- _WHAT YOU WILL DO_:
The line containing "finally give new indent size to line." marks the end; write out exactly every line from the start of the data up to and including it, without the pictures.

[Rendered images with source text]

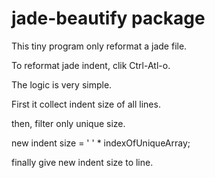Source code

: # jade-beautify package

This tiny program only reformat a jade file.

To reformat jade indent, clik Ctrl-Atl-o.

The logic is very simple.

First it collect indent size of all lines.

then, filter only unique size.

new indent size = '  ' * indexOfUniqueArray;

finally give new indent size to line.

<!-- ![A screenshot of your package](https://f.cloud.github.com/assets/69169/2290250/c35d867a-a017-11e3-86be-cd7c5bf3ff9b.gif) -->
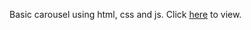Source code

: Basic carousel using html, css and js. Click [here](https://bikash3024.github.io/carousel/) to view.
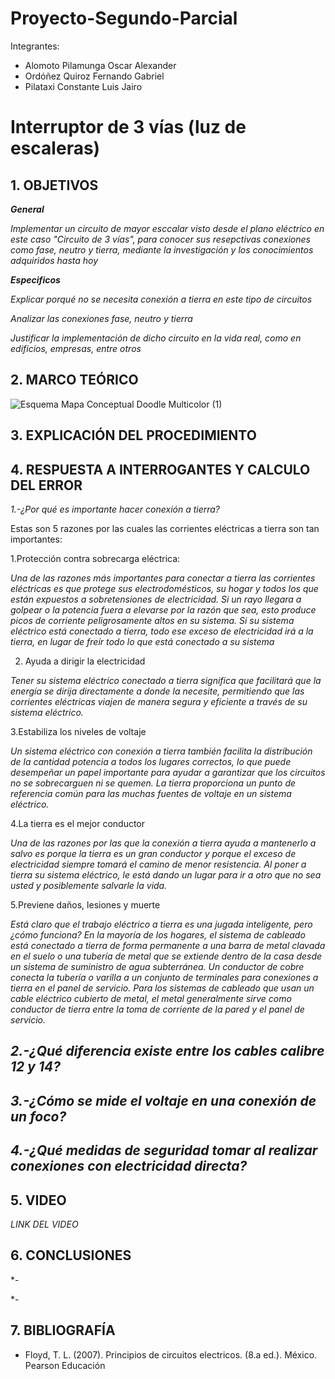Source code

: # Proyecto-Segundo-Parcial
Integrantes:
- Alomoto Pilamunga Oscar Alexander
- Ordóñez Quiroz Fernando Gabriel
- Pilataxi Constante Luis Jairo

# Interruptor de 3 vías (luz de escaleras)

## 1. OBJETIVOS

***General***

*Implementar un circuito de mayor esccalar visto desde el plano eléctrico en este caso "Circuito de 3 vías", para conocer sus resepctivas conexiones como fase, neutro  y tierra, mediante la investigación y los conocimientos adquiridos hasta hoy*

***Especificos***

*Explicar porqué no se necesita conexión a tierra en este tipo de circuitos*

*Analizar las conexiones fase, neutro y tierra*

*Justificar la implementación de dicho circuito en la vida real, como en edificios, empresas, entre otros* 

## 2. MARCO TEÓRICO

![Esquema Mapa Conceptual Doodle Multicolor (1)](https://user-images.githubusercontent.com/116774906/212799677-06bfcfcf-44f6-4a8f-ad7a-53d35289bf44.png)


## 3. EXPLICACIÓN DEL PROCEDIMIENTO


## 4. RESPUESTA A INTERROGANTES Y CALCULO DEL ERROR

*1.-¿Por qué es importante hacer conexión a tierra?*

Estas son 5 razones por las cuales las corrientes eléctricas a tierra son tan importantes:

1.Protección contra sobrecarga eléctrica: 

*Una de las razones más importantes para conectar a tierra las corrientes eléctricas es que protege sus electrodomésticos, su hogar y todos los que están expuestos a sobretensiones de electricidad. Si un rayo llegara a golpear o la potencia fuera a elevarse por la razón que sea, esto produce picos de corriente peligrosamente altos en su sistema. Si su sistema eléctrico está conectado a tierra, todo ese exceso de electricidad irá a la tierra, en lugar de freír todo lo que está conectado a su sistema*

2. Ayuda a dirigir la electricidad

*Tener su sistema eléctrico conectado a tierra significa que facilitará que la energía se dirija directamente a donde la necesite, permitiendo que las corrientes eléctricas viajen de manera segura y eficiente a través de su sistema eléctrico.*

3.Estabiliza los niveles de voltaje

*Un sistema eléctrico con conexión a tierra también facilita la distribución de la cantidad potencia a todos los lugares correctos, lo que puede desempeñar un papel importante para ayudar a garantizar que los circuitos no se sobrecarguen ni se quemen. La tierra proporciona un punto de referencia común para las muchas fuentes de voltaje en un sistema eléctrico.*

4.La tierra es el mejor conductor

*Una de las razones por las que la conexión a tierra ayuda a mantenerlo a salvo es porque la tierra es un gran conductor y porque el exceso de electricidad siempre tomará el camino de menor resistencia. Al poner a tierra su sistema eléctrico, le está dando un lugar para ir a otro que no sea usted y posiblemente salvarle la vida.*

5.Previene daños, lesiones y muerte

*Está claro que el trabajo eléctrico a tierra es una jugada inteligente, pero ¿cómo funciona?
En la mayoría de los hogares, el sistema de cableado está conectado a tierra de forma permanente a una barra de metal clavada en el suelo o una tubería de metal que se extiende dentro de la casa desde un sistema de suministro de agua subterránea. Un conductor de cobre conecta la tubería o varilla a un conjunto de terminales para conexiones a tierra en el panel de servicio. Para los sistemas de cableado que usan un cable eléctrico cubierto de metal, el metal generalmente sirve como conductor de tierra entre la toma de corriente de la pared y el panel de servicio.*







*2.-¿Qué diferencia existe entre los cables calibre 12 y 14?*
- 
*3.-¿Cómo se mide el voltaje en una conexión de un foco?*
- 
*4.-¿Qué medidas de seguridad tomar al realizar conexiones con electricidad directa?* 
- 



## 5. VIDEO

*LINK DEL VIDEO*



## 6. CONCLUSIONES

*-

*-

## 7. BIBLIOGRAFÍA

- Floyd, T. L. (2007). Principios de circuitos electricos. (8.a ed.). México. Pearson Educación




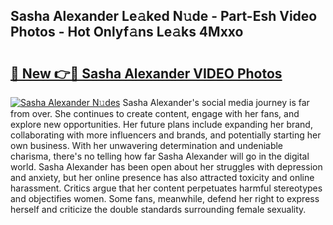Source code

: ## Sasha Alexander Le𝚊ked N𝚞de - Part-Esh Video Photos - Hot Onlyf𝚊ns Le𝚊ks 4Mxxo

# <h2><a href="http://ab17146.deff.icu/?id=Sasha+Alexander">🔗 New 👉🔴 Sasha Alexander VIDEO Photos</a></h2>

[![Sasha Alexander N𝚞des](https://i.imgur.com/rIISA9y.gif)](http://ab17146.deff.icu/?id=Sasha+Alexander)
Sasha Alexander's social media journey is far from over. She continues to create content, engage with her fans, and explore new opportunities. Her future plans include expanding her brand, collaborating with more influencers and brands, and potentially starting her own business. With her unwavering determination and undeniable charisma, there's no telling how far Sasha Alexander will go in the digital world. Sasha Alexander has been open about her struggles with depression and anxiety, but her online presence has also attracted toxicity and online harassment. Critics argue that her content perpetuates harmful stereotypes and objectifies women. Some fans, meanwhile, defend her right to express herself and criticize the double standards surrounding female sexuality.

- _EXERCISE OUTPUT_:
Source code

: # jade-beautify package

This tiny program only reformat a jade file.

To reformat jade indent, clik Ctrl-Atl-o.

The logic is very simple.

First it collect indent size of all lines.

then, filter only unique size.

new indent size = '  ' * indexOfUniqueArray;

finally give new indent size to line.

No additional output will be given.